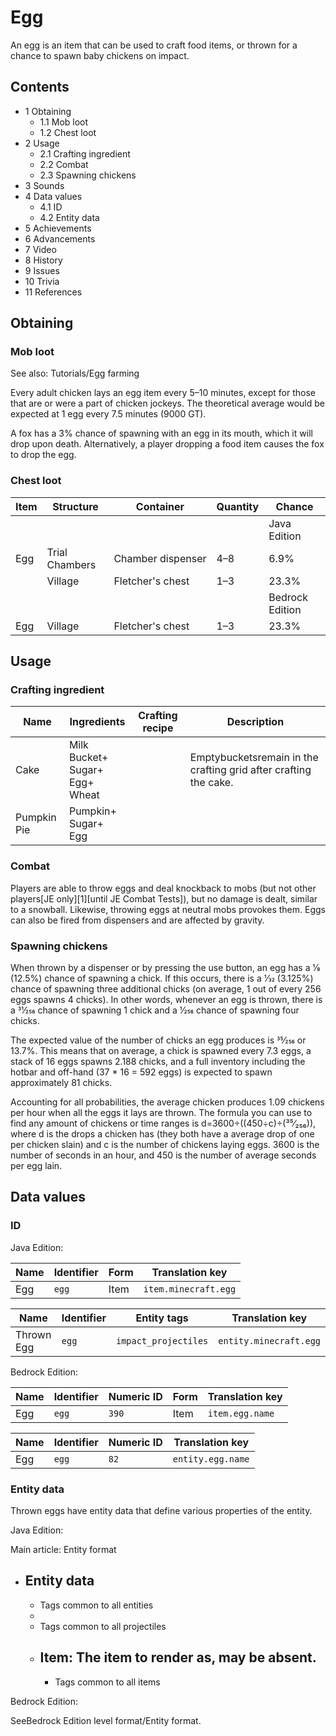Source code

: # Egg
An egg is an item that can be used to craft food items, or thrown for a chance to spawn baby chickens on impact.

## Contents
- 1 Obtaining
	- 1.1 Mob loot
	- 1.2 Chest loot
- 2 Usage
	- 2.1 Crafting ingredient
	- 2.2 Combat
	- 2.3 Spawning chickens
- 3 Sounds
- 4 Data values
	- 4.1 ID
	- 4.2 Entity data
- 5 Achievements
- 6 Advancements
- 7 Video
- 8 History
- 9 Issues
- 10 Trivia
- 11 References

## Obtaining
### Mob loot
See also: Tutorials/Egg farming

Every adult chicken lays an egg item every 5–10 minutes, except for those that are or were a part of chicken jockeys. The theoretical average would be expected at 1 egg every 7.5 minutes (9000 GT).

A fox has a 3% chance of spawning with an egg in its mouth, which it will drop upon death. Alternatively, a player dropping a food item causes the fox to drop the egg.

### Chest loot
| Item | Structure      | Container         | Quantity | Chance          |
|------|----------------|-------------------|----------|-----------------|
|      |                |                   |          | Java Edition    |
| Egg  | Trial Chambers | Chamber dispenser | 4–8      | 6.9%            |
|      | Village        | Fletcher's chest  | 1–3      | 23.3%           |
|      |                |                   |          | Bedrock Edition |
| Egg  | Village        | Fletcher's chest  | 1–3      | 23.3%           |

## Usage
### Crafting ingredient
| Name        | Ingredients                                | Crafting recipe | Description                                                      |
|-------------|--------------------------------------------|-----------------|------------------------------------------------------------------|
| Cake        | Milk Bucket+<br/>Sugar+<br/>Egg+<br/>Wheat |                 | Emptybucketsremain in the crafting grid after crafting the cake. |
| Pumpkin Pie | Pumpkin+<br/>Sugar+<br/>Egg                |                 |                                                                  |

### Combat
Players are able to throw eggs and deal knockback to mobs (but not other players‌[JE  only][1]‌[until JE Combat Tests]), but no damage is dealt, similar to a snowball. Likewise, throwing eggs at neutral mobs provokes them. Eggs can also be fired from dispensers and are affected by gravity.

### Spawning chickens
When thrown by a dispenser or by pressing the use button, an egg has a 1⁄8 (12.5%) chance of spawning a chick. If this occurs, there is a 1⁄32 (3.125%) chance of spawning three additional chicks (on average, 1 out of every 256 eggs spawns 4 chicks). In other words, whenever an egg is thrown, there is a 31⁄256 chance of spawning 1 chick and a 1⁄256 chance of spawning four chicks.

The expected value of the number of chicks an egg produces is 35⁄256 or 13.7%. This means that on average, a chick is spawned every 7.3 eggs, a stack of 16 eggs spawns 2.188 chicks, and a full inventory including the hotbar and off-hand (37 * 16 = 592 eggs) is expected to spawn approximately 81 chicks.

Accounting for all probabilities, the average chicken produces 1.09 chickens per hour when all the eggs it lays are thrown. The formula you can use to find any amount of chickens or time ranges is d=3600÷((450÷c)÷(³⁵⁄₂₅₆)), where d is the drops a chicken has (they both have a average drop of one per chicken slain) and c is the number of chickens laying eggs. 3600 is the number of seconds in an hour, and 450 is the number of average seconds per egg lain.

## Data values
### ID
Java Edition:

| Name | Identifier | Form | Translation key      |
|------|------------|------|----------------------|
| Egg  | `egg`      | Item | `item.minecraft.egg` |

| Name       | Identifier | Entity tags          | Translation key        |
|------------|------------|----------------------|------------------------|
| Thrown Egg | `egg`      | `impact_projectiles` | `entity.minecraft.egg` |

Bedrock Edition:

| Name | Identifier | Numeric ID | Form | Translation key |
|------|------------|------------|------|-----------------|
| Egg  | `egg`      | `390`      | Item | `item.egg.name` |

| Name | Identifier | Numeric ID | Translation key   |
|------|------------|------------|-------------------|
| Egg  | `egg`      | `82`       | `entity.egg.name` |

### Entity data
Thrown eggs have entity data that define various properties of the entity.

Java Edition:

Main article: Entity format
- Entity data
	- 
	- Tags common to all entities
	- 
	- Tags common to all projectiles
	- Item: The item to render as, may be absent.
		- 
		- Tags common to all items

Bedrock Edition:

SeeBedrock Edition level format/Entity format.

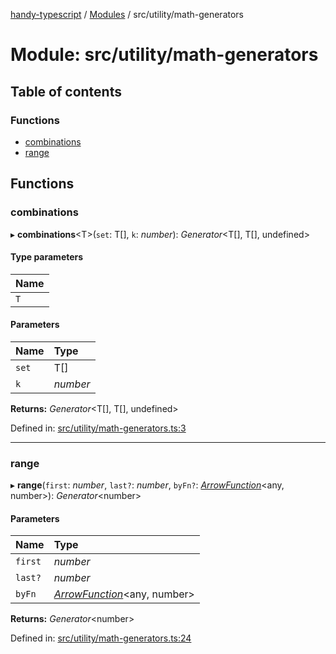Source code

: [handy-typescript](../README.md) / [Modules](../modules.md) / src/utility/math-generators

# Module: src/utility/math-generators

## Table of contents

### Functions

- [combinations](src_utility_math_generators.md#combinations)
- [range](src_utility_math_generators.md#range)

## Functions

### combinations

▸ **combinations**<T\>(`set`: T[], `k`: *number*): *Generator*<T[], T[], undefined\>

#### Type parameters

| Name |
| :------ |
| `T` |

#### Parameters

| Name | Type |
| :------ | :------ |
| `set` | T[] |
| `k` | *number* |

**Returns:** *Generator*<T[], T[], undefined\>

Defined in: [src/utility/math-generators.ts:3](https://github.com/robbiemu/handy-typescript/blob/87af4f8/src/utility/math-generators.ts#L3)

___

### range

▸ **range**(`first`: *number*, `last?`: *number*, `byFn?`: [*ArrowFunction*](types_arrow_function.md#arrowfunction)<any, number\>): *Generator*<number\>

#### Parameters

| Name | Type |
| :------ | :------ |
| `first` | *number* |
| `last?` | *number* |
| `byFn` | [*ArrowFunction*](types_arrow_function.md#arrowfunction)<any, number\> |

**Returns:** *Generator*<number\>

Defined in: [src/utility/math-generators.ts:24](https://github.com/robbiemu/handy-typescript/blob/87af4f8/src/utility/math-generators.ts#L24)
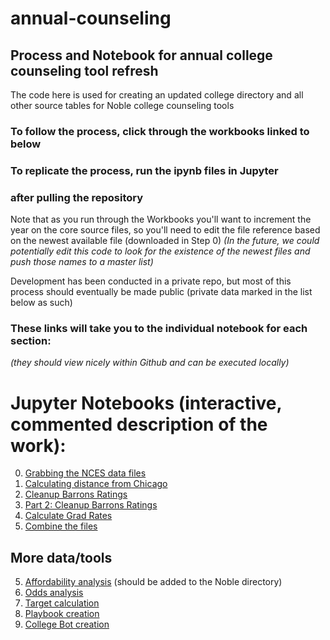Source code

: # annual-counseling
## Process and Notebook for annual college counseling tool refresh
The code here is used for creating an updated college directory and
all other source tables for Noble college counseling tools

### To follow the process, click through the workbooks linked to below
### To replicate the process, run the ipynb files in Jupyter
### after pulling the repository

Note that as you run through the Workbooks you'll want to increment
the year on the core source files, so you'll need to edit the file
reference based on the newest available file (downloaded in Step 0)
_(In the future, we could potentially edit this code to look for the
existence of the newest files and push those names to a master list)_  

Development has been conducted in a private repo, but most of this process
should eventually be made public (private data marked in the list below as
such)

### These links will take you to the individual notebook for each section:
_(they should view nicely within Github and can be executed locally)_

# Jupyter Notebooks (interactive, commented description of the work):
0. [Grabbing the NCES data files](Notebooks/Step_0_Grab_data.ipynb)
1. [Calculating distance from Chicago](Markdown/Step_1_distance_calcs.md)
2. [Cleanup Barrons Ratings](Markdown/Step_2_get_Barrons.md)
2. [Part 2: Cleanup Barrons Ratings](Markdown/Step_2_5_Get_Barrons_inferred.md)
3. [Calculate Grad Rates](Markdown/Step_3_get_Grad_Rates.md)
4. [Combine the files](Markdown/Step_4_combine_files.md)

## More data/tools

5. [Affordability analysis](ph) (should be added to the Noble directory)
6. [Odds analysis](ph)
7. [Target calculation](ph)
8. [Playbook creation](ph)
9. [College Bot creation](ph)
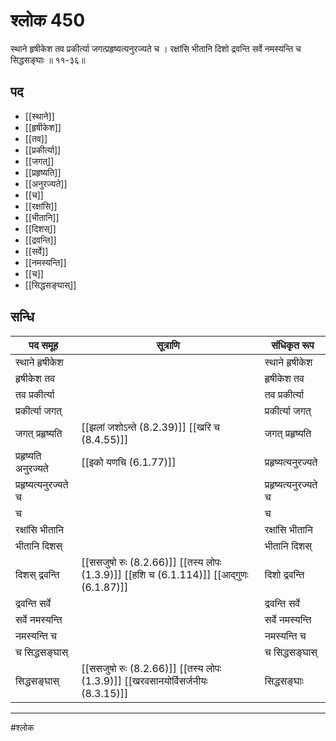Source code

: # श्लोक 450

स्थाने हृषीकेश तव प्रकीर्त्या
जगत्प्रहृष्यत्यनुरज्यते च ।
रक्षांसि भीतानि दिशो द्रवन्ति
सर्वे नमस्यन्ति च सिद्धसङ्घाः ॥ ११-३६॥


## पद 

- [[स्थाने]]
- [[हृषीकेश]]
- [[तव]]
- [[प्रकीर्त्या]]
- [[जगत्]]
- [[प्रहृष्यति]]
- [[अनुरज्यते]]
- [[च]]
- [[रक्षांसि]]
- [[भीतानि]]
- [[दिशस्]]
- [[द्रवन्ति]]
- [[सर्वे]]
- [[नमस्यन्ति]]
- [[च]]
- [[सिद्धसङ्घास्]]

## सन्धि

| पद समूह | सूत्राणि | संधिकृत रूप |
| ----- | ----- | ----- |
| स्थाने हृषीकेश |  | स्थाने हृषीकेश |
| हृषीकेश तव |  | हृषीकेश तव |
| तव प्रकीर्त्या |  | तव प्रकीर्त्या |
| प्रकीर्त्या जगत् |  | प्रकीर्त्या जगत् |
| जगत् प्रहृष्यति |  [[झलां जशोऽन्ते (8.2.39)]] [[खरि च (8.4.55)]] | जगत् प्रहृष्यति |
| प्रहृष्यति अनुरज्यते |  [[इको यणचि (6.1.77)]] | प्रहृष्यत्यनुरज्यते |
| प्रहृष्यत्यनुरज्यते च |  | प्रहृष्यत्यनुरज्यते च |
| च |  | च |
| रक्षांसि भीतानि |  | रक्षांसि भीतानि |
| भीतानि दिशस् |  | भीतानि दिशस् |
| दिशस् द्रवन्ति |  [[ससजुषो रुः (8.2.66)]] [[तस्य लोपः (1.3.9)]] [[हशि च (6.1.114)]] [[आद्गुणः (6.1.87)]] | दिशो द्रवन्ति |
| द्रवन्ति सर्वे |  | द्रवन्ति सर्वे |
| सर्वे नमस्यन्ति |  | सर्वे नमस्यन्ति |
| नमस्यन्ति च |  | नमस्यन्ति च |
| च सिद्धसङ्घास् |  | च सिद्धसङ्घास् |
| सिद्धसङ्घास् |  [[ससजुषो रुः (8.2.66)]] [[तस्य लोपः (1.3.9)]] [[खरवसानयोर्विसर्जनीयः (8.3.15)]] | सिद्धसङ्घाः |


---

#श्लोक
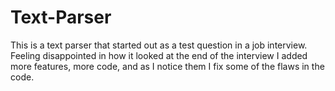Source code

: # Text-Parser
This is a text parser that started out as a test question in a job interview. Feeling disappointed in how it looked at the end of the interview I added more features, more code, and as I notice them I fix some of the flaws in the code. 
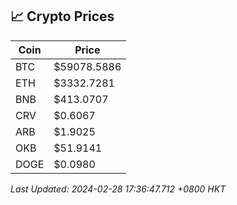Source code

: ## 📈 Crypto Prices

| Coin | Price |
| ---- | ----- |
| BTC | $59078.5886 |
| ETH | $3332.7281 |
| BNB | $413.0707 |
| CRV | $0.6067 |
| ARB | $1.9025 |
| OKB | $51.9141 |
| DOGE | $0.0980 |

_Last Updated: 2024-02-28 17:36:47.712 +0800 HKT_
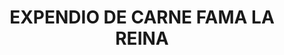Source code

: ---
title: "EXPENDIO DE CARNE FAMA LA REINA"
url: /corinto/expendio-de-carne-fama-la-reina/
shop: supermercado
---
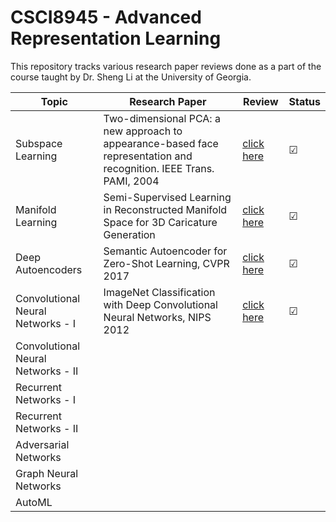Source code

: # CSCI8945 - Advanced Representation Learning

This repository tracks various research paper reviews done as a part of the course taught by Dr. Sheng Li at the University of Georgia.


| Topic                             | Research Paper                     | Review  | Status |
|-----------------------------------|------------------------------------|--------------|--------|
| Subspace Learning                 | Two-dimensional PCA: a new approach to appearance-based face representation and recognition. IEEE Trans. PAMI, 2004 |[click here](https://github.com/aashishyadavally/CSCI8945-Advanced-Representation-Learning-FA19/blob/master/Paper%20Reviews/1_Subspace_Learning.pdf)|&#x2611;|
| Manifold Learning                 | Semi-Supervised Learning in Reconstructed Manifold Space for 3D Caricature Generation |[click here](https://github.com/aashishyadavally/CSCI8945-Advanced-Representation-Learning-FA19/blob/master/Paper%20Reviews/2_Manifold_Learning.pdf)|&#x2611;|         
|Deep Autoencoders                  | Semantic Autoencoder for Zero-Shot Learning, CVPR 2017 |[click here](https://github.com/aashishyadavally/CSCI8945-Advanced-Representation-Learning-FA19/blob/master/Paper%20Reviews/3_Deep_Autoencoders.pdf) |&#x2611;|         
| Convolutional Neural Networks - I     | ImageNet Classification with Deep Convolutional Neural Networks, NIPS 2012 |[click here](https://github.com/aashishyadavally/CSCI8945-Advanced-Representation-Learning-FA19/blob/master/Paper%20Reviews/4_CNN.pdf)              |&#x2611;|         
| Convolutional Neural Networks - II |                         |              |        |
| Recurrent Networks - I            |               |              |        |
| Recurrent Networks - II           |                  |              |        |
| Adversarial Networks              |                        |              |        |
| Graph Neural Networks             |          |              |        |
| AutoML                            |   |              |        |
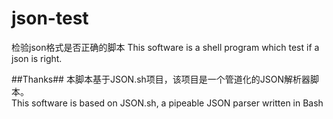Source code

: json-test
=========

检验json格式是否正确的脚本 
This software is a shell program which test if a json is right.

##Thanks##
本脚本基于JSON.sh项目，该项目是一个管道化的JSON解析器脚本。  
This software is based on JSON.sh, a pipeable JSON parser written in Bash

= Exercise =
Repeat the listing above from its first line through the line that contains "- 6 Advancements", both included, and nothing more. Drop the pictures.

= Solution to this task =
Source code

: # Egg
An egg is an item that can be used to craft food items, or thrown for a chance to spawn baby chickens on impact.

## Contents
- 1 Obtaining
	- 1.1 Mob loot
	- 1.2 Chest loot
- 2 Usage
	- 2.1 Crafting ingredient
	- 2.2 Combat
	- 2.3 Spawning chickens
- 3 Sounds
- 4 Data values
	- 4.1 ID
	- 4.2 Entity data
- 5 Achievements
- 6 Advancements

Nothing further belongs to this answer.